Task description - Print every record exactly.

The data -
"""
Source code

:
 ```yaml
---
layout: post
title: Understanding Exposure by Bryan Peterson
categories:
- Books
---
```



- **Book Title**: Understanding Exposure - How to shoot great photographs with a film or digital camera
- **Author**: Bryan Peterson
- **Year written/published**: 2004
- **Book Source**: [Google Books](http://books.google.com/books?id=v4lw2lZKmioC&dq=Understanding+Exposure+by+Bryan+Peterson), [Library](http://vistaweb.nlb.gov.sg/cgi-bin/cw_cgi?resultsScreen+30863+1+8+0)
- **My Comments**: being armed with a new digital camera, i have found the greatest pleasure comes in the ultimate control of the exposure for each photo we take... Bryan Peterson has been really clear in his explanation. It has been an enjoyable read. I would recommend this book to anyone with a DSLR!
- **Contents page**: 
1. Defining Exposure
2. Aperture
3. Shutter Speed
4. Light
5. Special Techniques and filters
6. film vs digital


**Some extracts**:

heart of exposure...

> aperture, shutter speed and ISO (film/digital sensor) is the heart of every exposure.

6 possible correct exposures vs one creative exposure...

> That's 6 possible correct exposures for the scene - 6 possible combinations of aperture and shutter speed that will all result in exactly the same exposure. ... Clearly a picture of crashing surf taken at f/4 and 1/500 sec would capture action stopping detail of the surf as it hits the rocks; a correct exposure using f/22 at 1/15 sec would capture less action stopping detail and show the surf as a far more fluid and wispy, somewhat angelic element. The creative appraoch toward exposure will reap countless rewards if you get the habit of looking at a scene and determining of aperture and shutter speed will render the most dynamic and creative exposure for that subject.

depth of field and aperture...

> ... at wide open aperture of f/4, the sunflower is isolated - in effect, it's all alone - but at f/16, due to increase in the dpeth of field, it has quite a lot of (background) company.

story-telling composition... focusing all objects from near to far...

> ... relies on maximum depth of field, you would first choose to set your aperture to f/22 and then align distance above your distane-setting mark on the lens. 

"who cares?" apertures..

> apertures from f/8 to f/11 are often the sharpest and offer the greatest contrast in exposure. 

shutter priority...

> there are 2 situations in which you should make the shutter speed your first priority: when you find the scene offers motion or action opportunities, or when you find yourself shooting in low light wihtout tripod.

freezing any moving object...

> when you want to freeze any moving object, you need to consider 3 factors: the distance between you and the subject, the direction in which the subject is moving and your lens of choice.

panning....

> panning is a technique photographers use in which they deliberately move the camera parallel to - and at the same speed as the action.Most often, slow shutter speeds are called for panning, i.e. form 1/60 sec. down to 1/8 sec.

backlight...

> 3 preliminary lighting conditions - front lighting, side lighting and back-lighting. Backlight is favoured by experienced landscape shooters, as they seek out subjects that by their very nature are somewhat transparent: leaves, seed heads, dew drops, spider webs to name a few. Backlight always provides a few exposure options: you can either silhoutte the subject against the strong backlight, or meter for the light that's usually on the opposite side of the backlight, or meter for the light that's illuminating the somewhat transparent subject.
"""
Exercise solution -
Source code

:
 ```yaml
---
layout: post
title: Understanding Exposure by Bryan Peterson
categories:
- Books
---
```



- **Book Title**: Understanding Exposure - How to shoot great photographs with a film or digital camera
- **Author**: Bryan Peterson
- **Year written/published**: 2004
- **Book Source**: [Google Books](http://books.google.com/books?id=v4lw2lZKmioC&dq=Understanding+Exposure+by+Bryan+Peterson), [Library](http://vistaweb.nlb.gov.sg/cgi-bin/cw_cgi?resultsScreen+30863+1+8+0)
- **My Comments**: being armed with a new digital camera, i have found the greatest pleasure comes in the ultimate control of the exposure for each photo we take... Bryan Peterson has been really clear in his explanation. It has been an enjoyable read. I would recommend this book to anyone with a DSLR!
- **Contents page**: 
1. Defining Exposure
2. Aperture
3. Shutter Speed
4. Light
5. Special Techniques and filters
6. film vs digital


**Some extracts**:

heart of exposure...

> aperture, shutter speed and ISO (film/digital sensor) is the heart of every exposure.

6 possible correct exposures vs one creative exposure...

> That's 6 possible correct exposures for the scene - 6 possible combinations of aperture and shutter speed that will all result in exactly the same exposure. ... Clearly a picture of crashing surf taken at f/4 and 1/500 sec would capture action stopping detail of the surf as it hits the rocks; a correct exposure using f/22 at 1/15 sec would capture less action stopping detail and show the surf as a far more fluid and wispy, somewhat angelic element. The creative appraoch toward exposure will reap countless rewards if you get the habit of looking at a scene and determining of aperture and shutter speed will render the most dynamic and creative exposure for that subject.

depth of field and aperture...

> ... at wide open aperture of f/4, the sunflower is isolated - in effect, it's all alone - but at f/16, due to increase in the dpeth of field, it has quite a lot of (background) company.

story-telling composition... focusing all objects from near to far...

> ... relies on maximum depth of field, you would first choose to set your aperture to f/22 and then align distance above your distane-setting mark on the lens. 

"who cares?" apertures..

> apertures from f/8 to f/11 are often the sharpest and offer the greatest contrast in exposure. 

shutter priority...

> there are 2 situations in which you should make the shutter speed your first priority: when you find the scene offers motion or action opportunities, or when you find yourself shooting in low light wihtout tripod.

freezing any moving object...

> when you want to freeze any moving object, you need to consider 3 factors: the distance between you and the subject, the direction in which the subject is moving and your lens of choice.

panning....

> panning is a technique photographers use in which they deliberately move the camera parallel to - and at the same speed as the action.Most often, slow shutter speeds are called for panning, i.e. form 1/60 sec. down to 1/8 sec.

backlight...

> 3 preliminary lighting conditions - front lighting, side lighting and back-lighting. Backlight is favoured by experienced landscape shooters, as they seek out subjects that by their very nature are somewhat transparent: leaves, seed heads, dew drops, spider webs to name a few. Backlight always provides a few exposure options: you can either silhoutte the subject against the strong backlight, or meter for the light that's usually on the opposite side of the backlight, or meter for the light that's illuminating the somewhat transparent subject.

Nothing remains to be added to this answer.